** MATERIAL FOR THE TASK **

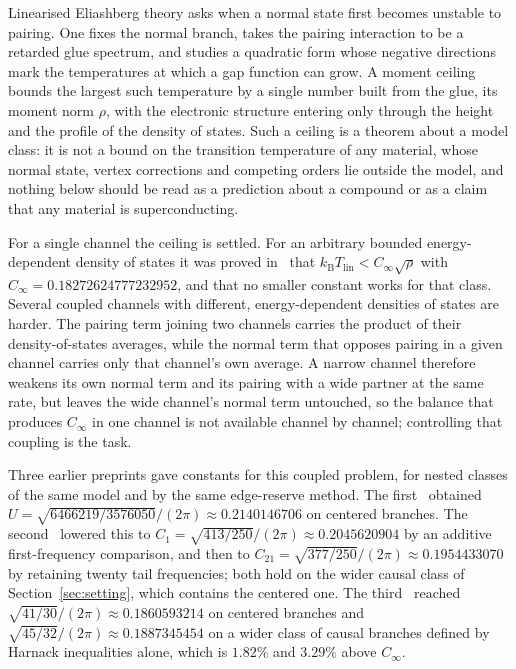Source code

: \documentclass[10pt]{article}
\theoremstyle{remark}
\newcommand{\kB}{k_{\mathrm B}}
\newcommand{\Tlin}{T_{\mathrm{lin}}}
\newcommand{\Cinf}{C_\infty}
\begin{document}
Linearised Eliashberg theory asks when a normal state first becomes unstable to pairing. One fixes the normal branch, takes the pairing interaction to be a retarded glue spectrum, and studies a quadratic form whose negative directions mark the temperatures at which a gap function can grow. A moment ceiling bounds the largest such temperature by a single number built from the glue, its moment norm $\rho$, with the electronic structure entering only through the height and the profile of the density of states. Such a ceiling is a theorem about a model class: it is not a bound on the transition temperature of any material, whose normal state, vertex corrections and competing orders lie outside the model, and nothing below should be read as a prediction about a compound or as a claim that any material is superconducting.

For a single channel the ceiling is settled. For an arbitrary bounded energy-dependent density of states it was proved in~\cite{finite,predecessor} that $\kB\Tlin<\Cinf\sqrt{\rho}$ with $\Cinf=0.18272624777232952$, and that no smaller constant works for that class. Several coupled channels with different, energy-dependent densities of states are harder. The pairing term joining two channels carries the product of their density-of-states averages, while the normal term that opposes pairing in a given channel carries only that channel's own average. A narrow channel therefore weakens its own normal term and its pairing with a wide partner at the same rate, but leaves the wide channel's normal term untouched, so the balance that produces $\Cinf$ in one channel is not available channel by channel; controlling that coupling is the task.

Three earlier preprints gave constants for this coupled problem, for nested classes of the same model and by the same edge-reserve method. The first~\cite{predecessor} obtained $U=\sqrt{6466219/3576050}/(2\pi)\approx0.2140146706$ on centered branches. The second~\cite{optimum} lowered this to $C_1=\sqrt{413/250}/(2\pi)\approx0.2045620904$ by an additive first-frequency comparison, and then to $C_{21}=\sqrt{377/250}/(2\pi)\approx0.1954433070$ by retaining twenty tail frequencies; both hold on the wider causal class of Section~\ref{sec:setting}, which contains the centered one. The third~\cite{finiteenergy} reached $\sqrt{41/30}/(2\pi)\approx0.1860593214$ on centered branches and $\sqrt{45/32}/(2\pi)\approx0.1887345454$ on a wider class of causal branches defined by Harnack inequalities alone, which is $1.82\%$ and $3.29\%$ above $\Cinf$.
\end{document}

--

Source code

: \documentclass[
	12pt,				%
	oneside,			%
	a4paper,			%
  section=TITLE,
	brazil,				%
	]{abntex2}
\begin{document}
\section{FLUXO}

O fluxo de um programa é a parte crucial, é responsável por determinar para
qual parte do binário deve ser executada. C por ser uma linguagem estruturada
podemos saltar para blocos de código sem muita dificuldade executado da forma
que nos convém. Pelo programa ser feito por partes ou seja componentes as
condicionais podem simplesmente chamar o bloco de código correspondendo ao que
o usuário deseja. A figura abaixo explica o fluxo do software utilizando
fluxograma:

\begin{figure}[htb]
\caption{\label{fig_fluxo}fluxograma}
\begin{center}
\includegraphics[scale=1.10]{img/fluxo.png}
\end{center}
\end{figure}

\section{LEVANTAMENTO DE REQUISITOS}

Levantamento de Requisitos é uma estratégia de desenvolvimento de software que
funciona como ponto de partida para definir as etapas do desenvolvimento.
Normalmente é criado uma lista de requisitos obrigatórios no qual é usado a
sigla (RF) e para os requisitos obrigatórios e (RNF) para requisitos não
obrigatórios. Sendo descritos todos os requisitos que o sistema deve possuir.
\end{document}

** WHAT THE TASK ASKS **
For this exercise, find all lines in the records containing the word "deve" and copy them.

** OUTPUT FOR THIS EXERCISE **
qual parte do binário deve ser executada. C por ser uma linguagem estruturada
obrigatórios. Sendo descritos todos os requisitos que o sistema deve possuir.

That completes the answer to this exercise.